Mary White, another Johnston resident, said she doesn’t believe parents in the district are racist but they are being “viciously attacked” and not included in the educational content taught their children.

“A war on police is being commenced,” White said. “Teaching our children to be scared of the badge is not going to help the situation. These are people that I work with. These are people that I entrust my life with. This inherently is wrong.”

White questioned if Fountain’s social media posts violated the district’s own policy.

“Does the district now condone these statements,” she asked. “Do they publicly condone these actions? It is in violation of your own policy.”

The district’s policy states that while employees have a right to speak out on matters of public concern, the district has the right to respond when personal use of social media interferes with the employee’s ability to perform his or her duties or affects the district’s efforts to provide educational services.

“If you submit or post information or comments that are not related to the District, your activities may still result in professional repercussions,” the policy states.

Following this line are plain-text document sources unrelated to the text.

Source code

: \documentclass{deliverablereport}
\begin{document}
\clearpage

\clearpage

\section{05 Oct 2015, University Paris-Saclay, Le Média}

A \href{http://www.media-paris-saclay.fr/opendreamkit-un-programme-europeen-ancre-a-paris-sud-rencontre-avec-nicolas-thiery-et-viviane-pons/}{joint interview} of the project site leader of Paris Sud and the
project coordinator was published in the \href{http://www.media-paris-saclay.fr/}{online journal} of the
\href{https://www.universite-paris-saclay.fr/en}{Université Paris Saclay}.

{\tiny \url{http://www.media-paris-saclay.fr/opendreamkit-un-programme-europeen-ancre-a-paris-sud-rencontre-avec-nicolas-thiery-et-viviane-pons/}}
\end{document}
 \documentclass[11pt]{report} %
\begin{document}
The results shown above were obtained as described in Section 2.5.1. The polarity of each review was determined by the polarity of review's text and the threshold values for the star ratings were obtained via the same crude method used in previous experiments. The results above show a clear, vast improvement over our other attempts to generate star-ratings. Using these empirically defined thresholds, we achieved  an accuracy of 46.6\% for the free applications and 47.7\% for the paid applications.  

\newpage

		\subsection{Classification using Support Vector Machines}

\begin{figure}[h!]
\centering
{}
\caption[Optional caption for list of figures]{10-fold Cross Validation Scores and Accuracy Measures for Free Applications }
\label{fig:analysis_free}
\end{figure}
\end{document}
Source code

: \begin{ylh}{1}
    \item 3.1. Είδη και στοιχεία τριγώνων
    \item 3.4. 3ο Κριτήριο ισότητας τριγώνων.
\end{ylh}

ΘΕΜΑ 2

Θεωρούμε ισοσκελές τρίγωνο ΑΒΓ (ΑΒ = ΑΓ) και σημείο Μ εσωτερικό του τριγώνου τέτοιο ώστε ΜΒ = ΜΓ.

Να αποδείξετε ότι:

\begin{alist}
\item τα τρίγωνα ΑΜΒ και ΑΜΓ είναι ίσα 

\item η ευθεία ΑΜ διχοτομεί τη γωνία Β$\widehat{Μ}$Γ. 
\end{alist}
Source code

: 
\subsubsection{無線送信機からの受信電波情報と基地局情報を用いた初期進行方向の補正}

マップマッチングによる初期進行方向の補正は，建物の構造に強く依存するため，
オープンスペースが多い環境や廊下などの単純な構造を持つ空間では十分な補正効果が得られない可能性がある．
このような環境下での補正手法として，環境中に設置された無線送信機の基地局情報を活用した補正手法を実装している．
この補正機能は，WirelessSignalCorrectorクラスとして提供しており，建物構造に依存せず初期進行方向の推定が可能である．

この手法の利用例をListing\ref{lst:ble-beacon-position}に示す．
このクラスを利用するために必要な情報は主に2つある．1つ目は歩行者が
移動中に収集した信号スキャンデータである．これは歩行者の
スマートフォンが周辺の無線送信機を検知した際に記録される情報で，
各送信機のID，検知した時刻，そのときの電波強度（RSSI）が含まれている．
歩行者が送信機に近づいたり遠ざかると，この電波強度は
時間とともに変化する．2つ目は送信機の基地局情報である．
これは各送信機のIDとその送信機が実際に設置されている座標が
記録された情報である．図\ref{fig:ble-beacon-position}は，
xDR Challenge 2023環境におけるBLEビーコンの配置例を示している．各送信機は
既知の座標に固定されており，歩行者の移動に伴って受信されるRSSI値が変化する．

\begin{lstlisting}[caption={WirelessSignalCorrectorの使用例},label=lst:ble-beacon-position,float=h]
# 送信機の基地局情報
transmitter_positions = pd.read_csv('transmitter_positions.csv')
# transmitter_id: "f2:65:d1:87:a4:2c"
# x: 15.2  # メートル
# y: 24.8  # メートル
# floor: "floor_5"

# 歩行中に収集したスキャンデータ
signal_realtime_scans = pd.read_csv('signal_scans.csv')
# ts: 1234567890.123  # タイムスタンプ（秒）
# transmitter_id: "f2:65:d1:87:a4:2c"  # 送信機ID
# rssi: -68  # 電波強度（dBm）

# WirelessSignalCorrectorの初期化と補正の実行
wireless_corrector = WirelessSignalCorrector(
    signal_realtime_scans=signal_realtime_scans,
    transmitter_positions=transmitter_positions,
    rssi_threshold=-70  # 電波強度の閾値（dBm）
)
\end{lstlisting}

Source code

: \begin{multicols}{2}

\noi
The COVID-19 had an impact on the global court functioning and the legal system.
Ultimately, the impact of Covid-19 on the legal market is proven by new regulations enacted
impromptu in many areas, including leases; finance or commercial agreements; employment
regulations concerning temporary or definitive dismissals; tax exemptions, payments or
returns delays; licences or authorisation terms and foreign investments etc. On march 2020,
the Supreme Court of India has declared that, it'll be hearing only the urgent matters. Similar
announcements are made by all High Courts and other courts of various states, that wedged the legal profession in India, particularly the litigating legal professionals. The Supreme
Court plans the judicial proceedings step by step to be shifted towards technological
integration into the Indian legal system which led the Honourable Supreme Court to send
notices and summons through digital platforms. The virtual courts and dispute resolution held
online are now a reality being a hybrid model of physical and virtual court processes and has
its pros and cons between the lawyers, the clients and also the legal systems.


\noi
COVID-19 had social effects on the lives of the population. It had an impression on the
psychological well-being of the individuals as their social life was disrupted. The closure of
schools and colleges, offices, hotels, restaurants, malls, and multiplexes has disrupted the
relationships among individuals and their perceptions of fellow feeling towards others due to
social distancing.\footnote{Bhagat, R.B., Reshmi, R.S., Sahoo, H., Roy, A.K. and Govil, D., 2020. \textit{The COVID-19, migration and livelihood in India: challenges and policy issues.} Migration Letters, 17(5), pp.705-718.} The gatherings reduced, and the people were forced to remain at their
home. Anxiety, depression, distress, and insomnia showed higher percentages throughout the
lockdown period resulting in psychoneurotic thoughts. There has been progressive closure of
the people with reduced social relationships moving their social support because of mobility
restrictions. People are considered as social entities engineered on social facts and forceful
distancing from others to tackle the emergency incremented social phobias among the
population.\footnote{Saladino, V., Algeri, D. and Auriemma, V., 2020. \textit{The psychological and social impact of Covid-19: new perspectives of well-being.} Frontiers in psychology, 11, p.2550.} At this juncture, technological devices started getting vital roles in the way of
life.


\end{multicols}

“Mr. Fountain is bringing a rich set of skills, relationships, and experiences to our district,” Superintendent Laura Kacer said, as reported on the district’s website. “He is passionate about equity and inclusion and we are excited to have him here in Johnston to do this important and needed work.”

Social Media Posts

Fountain announced publicly on his Facebook page he was “beyond excited” to be Johnston’s pick on April 22. His social media account was subsequently scrubbed, although The Epoch Times saved several posts before they were deleted.

On Feb. 18, he posted: “Herschel Walker didn’t forget he was BLACK, he just doesn’t want to be.”

Fountain “liked” two comments referring to Kanye West and Walker, two black conservatives, by a derogatory name used for blacks who are said to sell out to whites.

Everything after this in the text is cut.